Exercise description:
Report each line of the entries below that includes "error".

Extracted data:

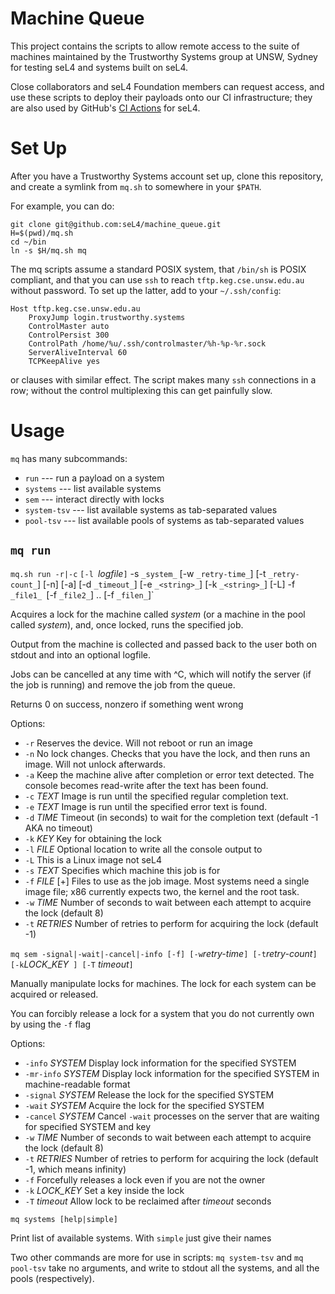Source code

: <!--
     Copyright 2023 UNSW, Sydney

     SPDX-License-Identifier: GPL-2.0-only
-->

Machine Queue
===============

This project contains the scripts to allow remote access to the suite
of machines maintained by the Trustworthy Systems group at UNSW,
Sydney for testing seL4 and systems built on seL4.

Close collaborators and seL4 Foundation members can request access,
and use these scripts to deploy their payloads onto our CI
infrastructure; they are also used by GitHub's
[CI Actions](https://github.com/seL4/ci-actions) for seL4.


Set Up
========

After you have a Trustworthy Systems account set up, clone this
repository, and create a symlink from `mq.sh` to somewhere in your
`$PATH`.

For example, you can do:
  ```
  git clone git@github.com:seL4/machine_queue.git
  H=$(pwd)/mq.sh
  cd ~/bin
  ln -s $H/mq.sh mq
  ```

The mq scripts assume a standard POSIX system, that `/bin/sh` is
POSIX compliant, and that you can use `ssh` to reach
`tftp.keg.cse.unsw.edu.au` without password.  To set up the latter,
add to your `~/.ssh/config`:
 ```
 Host tftp.keg.cse.unsw.edu.au
     ProxyJump login.trustworthy.systems
	 ControlMaster auto
     ControlPersist 300
     ControlPath /home/%u/.ssh/controlmaster/%h-%p-%r.sock
     ServerAliveInterval 60
     TCPKeepAlive yes
 ```
or clauses with similar effect.  The script makes many `ssh`
connections in a row; without the control multiplexing this can get
painfully slow.


Usage
======

`mq` has many subcommands:
 * `run` --- run a payload on a system
 * `systems` --- list available systems
 * `sem` --- interact directly with locks
 * `system-tsv` --- list available systems as tab-separated values
 * `pool-tsv` --- list available pools of systems as tab-separated
   values
   
`mq run`
--------
`mq.sh run -r|-c` _<string>_ `[-l `_logfile_`]` -s `_system_` [-w `_retry-time_`] [-t `_retry-count_`] [-n] [-a] [-d `_timeout_`] [-e `_<string>_`] [-k `_<string>_`] [-L] -f `_file1_ `[-f `_file2_`] .. [-f `_filen_`]`

   Acquires a lock for the machine called _system_ (or a machine in
   the pool called _system_), and, once locked, runs the specified job.

   Output from the machine is collected and passed back to the
   user both on stdout and into an optional logfile.

   Jobs can be cancelled at any time with ^C, which will notify the server
   (if the job is running) and remove the job from the queue.

   Returns 0 on success, nonzero if something went wrong

Options:

- `-r`          Reserves the device. Will not reboot or run an image
- `-n`          No lock changes. Checks that you have the lock, and then runs an image. Will not unlock afterwards.
- `-a`          Keep the machine alive after completion or error text
 detected. The console becomes read-write after the text has been found.
- `-c` _TEXT_     Image is run until the specified regular completion
 text.
- `-e` _TEXT_     Image is run until the specified error text is found.
- `-d` _TIME_     Timeout (in seconds) to wait for the completion text (default -1 AKA no timeout)
- `-k` _KEY_      Key for obtaining the lock
- `-l` _FILE_     Optional location to write all the console output to
- `-L`          This is a Linux image not seL4
- `-s` _TEXT_     Specifies which machine this job is for
- `-f` _FILE_ [+] Files to use as the job image.  Most systems need a
    single image file; x86 currently expects two, the kernel and the root task.
- `-w` _TIME_     Number of seconds to wait between each attempt to acquire the lock (default 8)
- `-t` _RETRIES_  Number of retries to perform for acquiring the lock (default -1)


`mq sem -signal|-wait|-cancel|-info `_<system>_` [-f] [-w `_retry-time_` ] [-t `_retry-count_` ] [-k `_LOCK_\__KEY_` ] [-T` _timeout_`]`

   Manually manipulate locks for machines. The lock for each system
   can be acquired or released.

   You can forcibly release a lock for a system that you do not
   currently own by using the `-f` flag

 Options:

- `-info` _SYSTEM_     Display lock information for the specified SYSTEM
- `-mr-info` _SYSTEM_  Display lock information for the specified SYSTEM in machine-readable format
- `-signal` _SYSTEM_   Release the lock for the specified SYSTEM
- `-wait` _SYSTEM_     Acquire the lock for the specified SYSTEM
- `-cancel` _SYSTEM_   Cancel `-wait` processes on the server that are waiting for specified SYSTEM and key
- `-w` _TIME_          Number of seconds to wait between each attempt to acquire the lock (default 8)
- `-t` _RETRIES_       Number of retries to perform for acquiring the
 lock (default -1, which means infinity)
- `-f`               Forcefully releases a lock even if you are not the owner
- `-k` _LOCK\_KEY_      Set a key inside the lock
- `-T` _timeout_       Allow lock to be reclaimed after _timeout_ seconds

`mq systems [help|simple]`

Print list of available systems.  With `simple` just give their names

Two other commands are more for use in scripts:
`mq system-tsv` and `mq pool-tsv` take no arguments, and write to stdout
all the systems, and all the pools (respectively).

Expected answer:
- `-a`          Keep the machine alive after completion or error text
- `-e` _TEXT_     Image is run until the specified error text is found.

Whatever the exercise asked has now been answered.